Could you give the number of lines in the entries below that contain the word "previous"? Only the number is wanted.

▶ [RECORDS FOR THIS TASK]:
—————
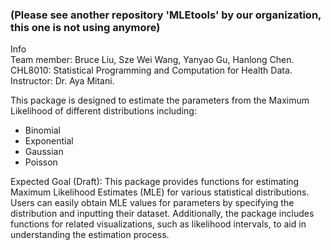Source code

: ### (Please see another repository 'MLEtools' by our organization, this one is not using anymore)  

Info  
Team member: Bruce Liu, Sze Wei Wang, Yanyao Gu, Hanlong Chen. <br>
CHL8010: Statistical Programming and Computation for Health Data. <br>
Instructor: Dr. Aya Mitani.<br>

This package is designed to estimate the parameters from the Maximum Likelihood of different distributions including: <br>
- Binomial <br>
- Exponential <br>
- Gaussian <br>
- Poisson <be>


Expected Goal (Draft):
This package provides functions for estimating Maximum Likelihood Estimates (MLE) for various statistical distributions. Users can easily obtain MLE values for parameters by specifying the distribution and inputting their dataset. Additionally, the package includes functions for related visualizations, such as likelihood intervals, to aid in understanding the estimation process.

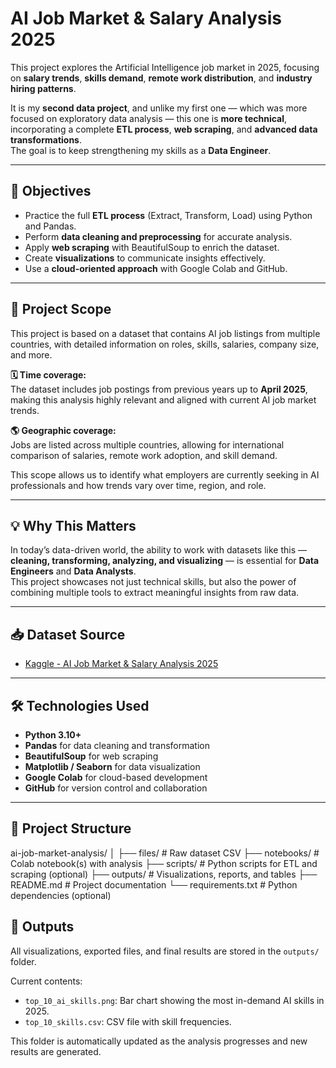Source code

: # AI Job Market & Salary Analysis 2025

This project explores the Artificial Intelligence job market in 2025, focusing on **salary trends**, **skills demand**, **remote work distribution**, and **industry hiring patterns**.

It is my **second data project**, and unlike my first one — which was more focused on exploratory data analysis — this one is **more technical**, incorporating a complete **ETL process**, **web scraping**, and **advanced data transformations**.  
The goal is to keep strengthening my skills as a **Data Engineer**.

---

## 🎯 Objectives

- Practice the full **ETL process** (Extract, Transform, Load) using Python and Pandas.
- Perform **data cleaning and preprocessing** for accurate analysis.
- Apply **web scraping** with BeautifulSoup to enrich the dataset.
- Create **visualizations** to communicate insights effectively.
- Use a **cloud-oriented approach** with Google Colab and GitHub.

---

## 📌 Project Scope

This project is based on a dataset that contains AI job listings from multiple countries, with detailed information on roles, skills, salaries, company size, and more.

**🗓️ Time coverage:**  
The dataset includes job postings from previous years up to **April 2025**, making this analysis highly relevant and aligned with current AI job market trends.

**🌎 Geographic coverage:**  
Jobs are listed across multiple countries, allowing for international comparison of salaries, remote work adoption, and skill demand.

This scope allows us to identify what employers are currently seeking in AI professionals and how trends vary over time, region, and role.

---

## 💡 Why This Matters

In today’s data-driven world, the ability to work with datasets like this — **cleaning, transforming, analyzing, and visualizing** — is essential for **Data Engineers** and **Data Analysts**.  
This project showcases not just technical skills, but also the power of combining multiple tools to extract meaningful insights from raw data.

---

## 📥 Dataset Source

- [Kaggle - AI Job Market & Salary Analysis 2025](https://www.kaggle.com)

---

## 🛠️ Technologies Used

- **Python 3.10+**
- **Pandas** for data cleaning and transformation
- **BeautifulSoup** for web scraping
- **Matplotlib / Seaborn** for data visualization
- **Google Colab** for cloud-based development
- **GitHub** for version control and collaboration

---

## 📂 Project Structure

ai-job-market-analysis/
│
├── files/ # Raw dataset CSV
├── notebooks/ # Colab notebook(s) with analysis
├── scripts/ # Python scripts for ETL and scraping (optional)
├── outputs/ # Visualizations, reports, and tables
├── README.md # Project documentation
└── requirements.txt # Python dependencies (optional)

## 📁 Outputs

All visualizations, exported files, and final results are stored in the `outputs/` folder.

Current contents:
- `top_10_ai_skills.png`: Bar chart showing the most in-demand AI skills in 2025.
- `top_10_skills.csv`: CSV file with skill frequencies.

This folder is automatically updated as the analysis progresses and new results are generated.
—————
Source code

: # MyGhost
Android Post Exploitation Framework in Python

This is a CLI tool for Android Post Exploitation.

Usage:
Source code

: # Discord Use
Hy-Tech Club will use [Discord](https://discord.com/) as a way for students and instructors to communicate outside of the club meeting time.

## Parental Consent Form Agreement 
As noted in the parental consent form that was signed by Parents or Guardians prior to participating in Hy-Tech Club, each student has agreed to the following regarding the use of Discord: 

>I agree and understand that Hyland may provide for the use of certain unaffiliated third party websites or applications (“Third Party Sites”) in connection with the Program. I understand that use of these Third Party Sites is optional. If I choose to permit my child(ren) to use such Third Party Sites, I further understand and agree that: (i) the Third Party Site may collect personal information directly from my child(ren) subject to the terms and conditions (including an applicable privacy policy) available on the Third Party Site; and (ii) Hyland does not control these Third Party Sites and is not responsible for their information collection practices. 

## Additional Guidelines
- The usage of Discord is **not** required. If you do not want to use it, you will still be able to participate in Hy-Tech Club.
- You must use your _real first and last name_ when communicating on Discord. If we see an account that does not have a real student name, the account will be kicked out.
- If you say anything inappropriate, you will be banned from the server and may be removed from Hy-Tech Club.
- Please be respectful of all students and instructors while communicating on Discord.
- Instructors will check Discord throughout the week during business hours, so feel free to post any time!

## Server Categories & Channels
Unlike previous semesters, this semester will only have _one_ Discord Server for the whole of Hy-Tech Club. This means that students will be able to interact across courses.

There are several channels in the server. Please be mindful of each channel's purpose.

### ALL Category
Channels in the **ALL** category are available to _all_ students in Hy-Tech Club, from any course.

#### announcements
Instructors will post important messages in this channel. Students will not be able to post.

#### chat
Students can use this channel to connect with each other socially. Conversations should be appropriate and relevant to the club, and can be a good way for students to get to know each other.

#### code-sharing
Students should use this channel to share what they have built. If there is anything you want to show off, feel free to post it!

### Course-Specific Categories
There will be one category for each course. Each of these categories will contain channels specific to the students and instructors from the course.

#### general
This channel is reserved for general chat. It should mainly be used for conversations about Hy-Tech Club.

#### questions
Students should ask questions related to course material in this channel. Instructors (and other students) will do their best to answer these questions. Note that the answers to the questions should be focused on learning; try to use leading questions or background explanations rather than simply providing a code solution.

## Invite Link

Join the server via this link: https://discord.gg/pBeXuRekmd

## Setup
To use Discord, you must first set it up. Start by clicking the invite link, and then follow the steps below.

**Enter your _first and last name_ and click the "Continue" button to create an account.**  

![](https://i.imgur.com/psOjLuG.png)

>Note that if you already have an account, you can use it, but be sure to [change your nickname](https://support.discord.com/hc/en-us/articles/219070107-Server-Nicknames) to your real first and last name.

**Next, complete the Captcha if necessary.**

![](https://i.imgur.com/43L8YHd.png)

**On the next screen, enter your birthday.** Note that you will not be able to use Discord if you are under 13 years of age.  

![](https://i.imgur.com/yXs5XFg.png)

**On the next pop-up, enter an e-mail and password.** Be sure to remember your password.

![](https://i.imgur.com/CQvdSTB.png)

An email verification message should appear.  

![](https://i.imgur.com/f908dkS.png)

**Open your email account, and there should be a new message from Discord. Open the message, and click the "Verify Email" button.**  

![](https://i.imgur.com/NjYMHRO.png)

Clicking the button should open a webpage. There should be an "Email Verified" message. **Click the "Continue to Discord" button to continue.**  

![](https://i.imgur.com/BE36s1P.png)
—————
▶ [TASK SOLUTION]:
2